Arthritis is one of the most common ailments that domesticated dogs suffer from. It typically develops as a dog ages, and is more common in the medium-to-large sized breeds, though all sizes and varieties are susceptible. Unlike with humans, detecting arthritis in a canine can be difficult. As a pet owner, knowing what to look for can help diagnose the issue before it progresses too far.
- Lagging behind on your usual walks. If you notice your dog beginning to slow down on walks, lagging behind more than he/she is used to, it could signal an underlying issue.
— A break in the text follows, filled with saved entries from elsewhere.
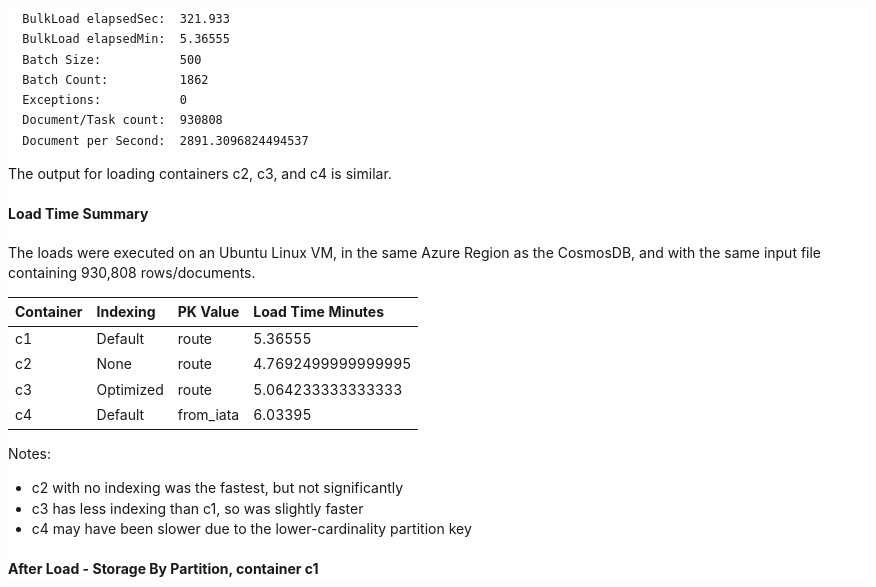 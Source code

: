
 ```
  BulkLoad elapsedSec:  321.933
  BulkLoad elapsedMin:  5.36555
  Batch Size:           500
  Batch Count:          1862
  Exceptions:           0
  Document/Task count:  930808
  Document per Second:  2891.3096824494537
```

The output for loading containers c2, c3, and c4 is similar.

#### Load Time Summary 

The loads were executed on an Ubuntu Linux VM, in the same Azure Region
as the CosmosDB, and with the same input file containing 930,808 rows/documents.

| Container  | Indexing  | PK Value  | Load Time Minutes    |
  :--------- | :-------- | :-------- | :--------------------
| c1         | Default   | route     | 5.36555              |
| c2         | None      | route     | 4.7692499999999995   |
| c3         | Optimized | route     | 5.064233333333333    |
| c4         | Default   | from_iata | 6.03395              |

Notes:
- c2 with no indexing was the fastest, but not significantly
- c3 has less indexing than c1, so was slightly faster
- c4 may have been slower due to the lower-cardinality partition key

#### After Load - Storage By Partition, container c1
- Excessive licking and gnawing at joint areas. While it is normal for your pooch to do a certain amount of licking, too much usually means something is wrong. This is especially true when the licking or gnawing is confined to certain joint areas.
- Difficulty getting up from a prone or sitting position. If you notice your dog is struggling to get up from certain positions, it is usually indicative of a joint problem.
- Discomfort or agitation from touch. If your dog vocalizes or nips at you when you touch, pet, or rub certain areas, there is an issue. A dog’s temperament is highly affected by pain, and unusual behavior is typically a sign that something is wrong.
- General difficulty with movement. If your dog is hesitant to climb stairs, jump for a ball, or just run around, it may be suffering from arthritis. While old age is another factor that may affect general mobility, arthritis will hamper your dog’s movement much quicker.
If you have noticed any of the aforementioned symptoms of arthritis in your pooch, any type of dog joint pain, you should schedule a veterinary checkup immediately. Make it known to the veterinarian that you suspect something may be wrong with your dog. Early detection and diagnosis can make treatment more effective.